It’s been a little over two weeks since my second shot of the Pfizer COVID-19 vaccine. Here in the US we are starting to see a gradual return to normalcy, though at least in Massachusetts masking in public spaces and reduced capacity will continue to be a part of life for a little while longer. On a personal note, I’m in an extended transition period: I’m moving soon, and for the first time in a number of years will be living on my own. My housemates are in the process of moving out, the house is a mess (but also feeling more like my space), and the cats are increasingly perturbed by the changes. I am looking forward to having my own space, but not super thrilled have to do everything on my own again. And I’m not exactly happy about the not-quite-extortionate amount of rent I’ll paying starting next month.
Like many transitions, this one has gotten me thinking about life again, something I last did at the start of the year. In particular, I have been thinking about practice as a way of life. As someone whose life has often been about chasing goals, or reaching certain milestones as quickly as possible, the forced slowdown of the last year was a shock to the system.
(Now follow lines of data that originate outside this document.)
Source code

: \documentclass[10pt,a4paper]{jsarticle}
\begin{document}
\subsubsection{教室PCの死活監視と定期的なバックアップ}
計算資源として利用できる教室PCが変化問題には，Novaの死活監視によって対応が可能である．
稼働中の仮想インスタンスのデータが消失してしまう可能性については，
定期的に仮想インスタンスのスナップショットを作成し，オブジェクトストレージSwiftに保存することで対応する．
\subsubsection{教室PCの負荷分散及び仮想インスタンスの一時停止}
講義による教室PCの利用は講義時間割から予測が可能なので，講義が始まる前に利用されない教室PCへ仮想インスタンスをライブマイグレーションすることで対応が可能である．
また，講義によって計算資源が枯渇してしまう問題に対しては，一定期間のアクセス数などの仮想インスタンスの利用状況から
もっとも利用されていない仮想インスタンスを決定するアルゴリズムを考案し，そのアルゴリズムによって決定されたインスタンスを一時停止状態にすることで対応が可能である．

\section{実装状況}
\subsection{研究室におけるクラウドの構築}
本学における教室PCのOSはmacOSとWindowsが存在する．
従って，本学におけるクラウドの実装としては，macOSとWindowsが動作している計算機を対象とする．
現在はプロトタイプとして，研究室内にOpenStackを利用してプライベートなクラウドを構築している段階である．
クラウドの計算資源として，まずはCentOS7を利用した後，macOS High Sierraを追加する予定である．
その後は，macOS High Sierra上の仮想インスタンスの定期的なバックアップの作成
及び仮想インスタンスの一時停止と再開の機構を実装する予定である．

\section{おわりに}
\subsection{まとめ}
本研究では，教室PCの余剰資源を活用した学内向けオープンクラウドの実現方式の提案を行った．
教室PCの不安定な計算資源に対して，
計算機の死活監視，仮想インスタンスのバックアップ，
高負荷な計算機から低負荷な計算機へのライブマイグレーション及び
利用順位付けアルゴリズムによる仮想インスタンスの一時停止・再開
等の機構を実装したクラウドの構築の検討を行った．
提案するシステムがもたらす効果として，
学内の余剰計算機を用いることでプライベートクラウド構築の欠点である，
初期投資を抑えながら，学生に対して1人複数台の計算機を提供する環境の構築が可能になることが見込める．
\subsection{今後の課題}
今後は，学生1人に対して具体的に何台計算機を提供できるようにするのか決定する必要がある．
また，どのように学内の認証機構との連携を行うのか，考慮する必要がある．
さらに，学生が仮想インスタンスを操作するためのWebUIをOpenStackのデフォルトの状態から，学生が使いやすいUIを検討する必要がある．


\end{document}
As doing things becomes possible again, I am trying to cultivate a life that is about more than moving from one thing to the next as quickly as possible.
Here’s a realization I didn’t have until after I turned 30: that life (for most of us) is actually quite long. And that, somewhat paradoxically, making the most of that life requires a certain amount of slowing down. It’s not going slow for its own sake, but rather, slowing down is a prerequisite for the intentionality required for a good life. As Ann Patchett tells us in this narrative, that intentionality is improved by practice and imagination.
On the other hand, often the point of practice is just that: to practice. This again, is somewhat paradoxical, and I began to appreciate it only after a couple years of a regular meditation practice. It was also something that completely eluded me in the several years that I spent playing the violin as a teenager. I suppose practice is requirement of that elusive state: mindfulness, the feeling that you’re actually here, living your life and not just passing through it. And learning to just sit, for maybe 10-15 minutes a day, is a good way to get started.
Closely related to practice, I think, is play. In fact, as this article suggests, play or fun might just be one of the foundational organizing principles of the universe. Given how much our brains seem to require meaningful work and play in balanced proportions, this idea strikes me as a having a certain amount of credibility. Besides, living with cats for two years has firmly convinced me that the importance of play reaches deep into the animal kingdom.
Finally, it seems likely that practice and play (and meaningful deep work) both help us tap into the psychological state of flow. I first encountered Csikszentmihalyi’s ideas in college, I have been thinking more about them recently, especially in context of a year when doomscrolling become a de facto part of our daily routines. It’s perhaps unsurprising that later in life I become interested in meditation, which I think helps bring about a similar state of mind.